By Nerissa Young
Thursday was a bad day for the 1970s, the decade of long hair, bell bottoms, wedge heels, peasant blouses, disco music and all the other fashions that are back in style.
In that single day, the world lost Farrah Fawcett and Michael Jackson, two stars who shot into orbit while mere mortals played with Crazy 8 balls, donned jumpsuits and rode bikes with banana seats.
The Cold War was very real, but it didn’t seem that ominous while chatting on the CB radio with good buddies about the nearest smokeys and wondering whether “Uncle Charlie” was listening. It was a nation of convoys and reliving the Wild West with “Butch Cassidy and the Sundance Kid.”
Computers were heard of, but nobody around had them. Telephones came attached to walls, and the biggest development of the day was the invention of the private line — no more waiting for that special ring that entitled the owner of the ring to pick up, and no more listening in on the neighbors’ phone calls.
The nation had “Charlie’s Angels” on the TV and The Jackson 5 with lead singer and baby brother Michael in front on the radio.
People who watched “Charlie’s Angels” didn’t care so much about plot. They enjoyed the big hair and small clothes of Jill Munroe, Farrah’s character who quickly became the star of the ensemble cast.
Because she was so closely identified with the show the rest of her life, it’s odd to remember she spent only one season as a full-time cast member.
And then there was that pinup poster — the best-selling poster of all time that showed a scantily clad Farrah flashing those pearly whites in a grin that suggested she was up to something. And every teenage boy who taped it to his locker or thumbtacked it to his wall wanted to know just exactly what lay behind that lazy smile.
Perhaps more than the poster was her marriage to the $6 million hunk of man Lee Majors. They were the ultimate power couple of the 1970s with looks and hit shows.
Michael Jackson was a darling of the music scene. Who couldn’t fall in love with the chubby-cheeked teenager and his talented brothers? They had come from hardscrabble Gary, Ind., into stardom. It was a prototypical Hollywood rags to riches plot, a Waltons meets the Brady Bunch.
Theirs was soft, feel-good pop that was safe to sing along to.
The lyrics were mushy without being racy. The Jackson 5 were as wholesome and mainstream as the Osmond Brothers. They probably did more to integrate the music scene than Brown v.
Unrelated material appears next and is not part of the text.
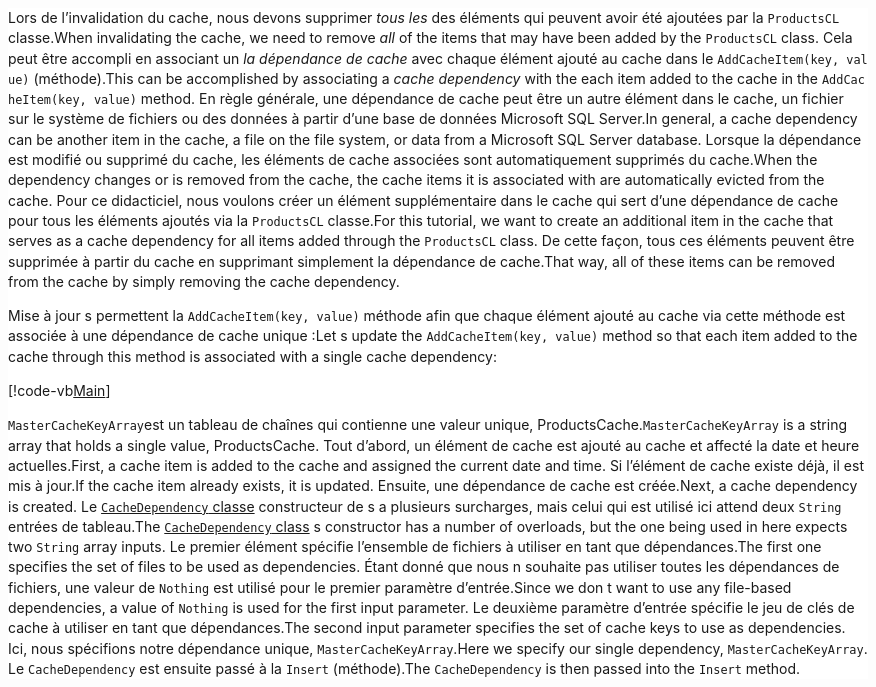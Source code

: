 <span data-ttu-id="3df5c-199">Lors de l’invalidation du cache, nous devons supprimer *tous les* des éléments qui peuvent avoir été ajoutées par la `ProductsCL` classe.</span><span class="sxs-lookup"><span data-stu-id="3df5c-199">When invalidating the cache, we need to remove *all* of the items that may have been added by the `ProductsCL` class.</span></span> <span data-ttu-id="3df5c-200">Cela peut être accompli en associant un *la dépendance de cache* avec chaque élément ajouté au cache dans le `AddCacheItem(key, value)` (méthode).</span><span class="sxs-lookup"><span data-stu-id="3df5c-200">This can be accomplished by associating a *cache dependency* with the each item added to the cache in the `AddCacheItem(key, value)` method.</span></span> <span data-ttu-id="3df5c-201">En règle générale, une dépendance de cache peut être un autre élément dans le cache, un fichier sur le système de fichiers ou des données à partir d’une base de données Microsoft SQL Server.</span><span class="sxs-lookup"><span data-stu-id="3df5c-201">In general, a cache dependency can be another item in the cache, a file on the file system, or data from a Microsoft SQL Server database.</span></span> <span data-ttu-id="3df5c-202">Lorsque la dépendance est modifié ou supprimé du cache, les éléments de cache associées sont automatiquement supprimés du cache.</span><span class="sxs-lookup"><span data-stu-id="3df5c-202">When the dependency changes or is removed from the cache, the cache items it is associated with are automatically evicted from the cache.</span></span> <span data-ttu-id="3df5c-203">Pour ce didacticiel, nous voulons créer un élément supplémentaire dans le cache qui sert d’une dépendance de cache pour tous les éléments ajoutés via la `ProductsCL` classe.</span><span class="sxs-lookup"><span data-stu-id="3df5c-203">For this tutorial, we want to create an additional item in the cache that serves as a cache dependency for all items added through the `ProductsCL` class.</span></span> <span data-ttu-id="3df5c-204">De cette façon, tous ces éléments peuvent être supprimée à partir du cache en supprimant simplement la dépendance de cache.</span><span class="sxs-lookup"><span data-stu-id="3df5c-204">That way, all of these items can be removed from the cache by simply removing the cache dependency.</span></span>

<span data-ttu-id="3df5c-205">Mise à jour s permettent la `AddCacheItem(key, value)` méthode afin que chaque élément ajouté au cache via cette méthode est associée à une dépendance de cache unique :</span><span class="sxs-lookup"><span data-stu-id="3df5c-205">Let s update the `AddCacheItem(key, value)` method so that each item added to the cache through this method is associated with a single cache dependency:</span></span>


[!code-vb[Main](caching-data-in-the-architecture-vb/samples/sample9.vb)]

<span data-ttu-id="3df5c-206">`MasterCacheKeyArray`est un tableau de chaînes qui contienne une valeur unique, ProductsCache.</span><span class="sxs-lookup"><span data-stu-id="3df5c-206">`MasterCacheKeyArray` is a string array that holds a single value, ProductsCache.</span></span> <span data-ttu-id="3df5c-207">Tout d’abord, un élément de cache est ajouté au cache et affecté la date et heure actuelles.</span><span class="sxs-lookup"><span data-stu-id="3df5c-207">First, a cache item is added to the cache and assigned the current date and time.</span></span> <span data-ttu-id="3df5c-208">Si l’élément de cache existe déjà, il est mis à jour.</span><span class="sxs-lookup"><span data-stu-id="3df5c-208">If the cache item already exists, it is updated.</span></span> <span data-ttu-id="3df5c-209">Ensuite, une dépendance de cache est créée.</span><span class="sxs-lookup"><span data-stu-id="3df5c-209">Next, a cache dependency is created.</span></span> <span data-ttu-id="3df5c-210">Le [ `CacheDependency` classe](https://msdn.microsoft.com/en-US/library/system.web.caching.cachedependency(VS.80).aspx) constructeur de s a plusieurs surcharges, mais celui qui est utilisé ici attend deux `String` entrées de tableau.</span><span class="sxs-lookup"><span data-stu-id="3df5c-210">The [`CacheDependency` class](https://msdn.microsoft.com/en-US/library/system.web.caching.cachedependency(VS.80).aspx) s constructor has a number of overloads, but the one being used in here expects two `String` array inputs.</span></span> <span data-ttu-id="3df5c-211">Le premier élément spécifie l’ensemble de fichiers à utiliser en tant que dépendances.</span><span class="sxs-lookup"><span data-stu-id="3df5c-211">The first one specifies the set of files to be used as dependencies.</span></span> <span data-ttu-id="3df5c-212">Étant donné que nous n souhaite pas utiliser toutes les dépendances de fichiers, une valeur de `Nothing` est utilisé pour le premier paramètre d’entrée.</span><span class="sxs-lookup"><span data-stu-id="3df5c-212">Since we don t want to use any file-based dependencies, a value of `Nothing` is used for the first input parameter.</span></span> <span data-ttu-id="3df5c-213">Le deuxième paramètre d’entrée spécifie le jeu de clés de cache à utiliser en tant que dépendances.</span><span class="sxs-lookup"><span data-stu-id="3df5c-213">The second input parameter specifies the set of cache keys to use as dependencies.</span></span> <span data-ttu-id="3df5c-214">Ici, nous spécifions notre dépendance unique, `MasterCacheKeyArray`.</span><span class="sxs-lookup"><span data-stu-id="3df5c-214">Here we specify our single dependency, `MasterCacheKeyArray`.</span></span> <span data-ttu-id="3df5c-215">Le `CacheDependency` est ensuite passé à la `Insert` (méthode).</span><span class="sxs-lookup"><span data-stu-id="3df5c-215">The `CacheDependency` is then passed into the `Insert` method.</span></span>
Board of Education did to integrate public schools.
In the decade following, Michael achieved superstardom.
For all Farrah’s beauty and what would later become recognized as bona fide talent in work such as “The Burning Bed,” she fell victim to cancer, a sickness that takes rich and poor, famous and obscure alike.
And for all of Jackson’s heart for music, he was cut down by a heart attack just like many men his age.
It seems ironic that both these icons met death on the same day.
Their careers were in sunset while so many other aspects of the 1970s are in revival.
If their lives defined that era, that decade, so their deaths ended it.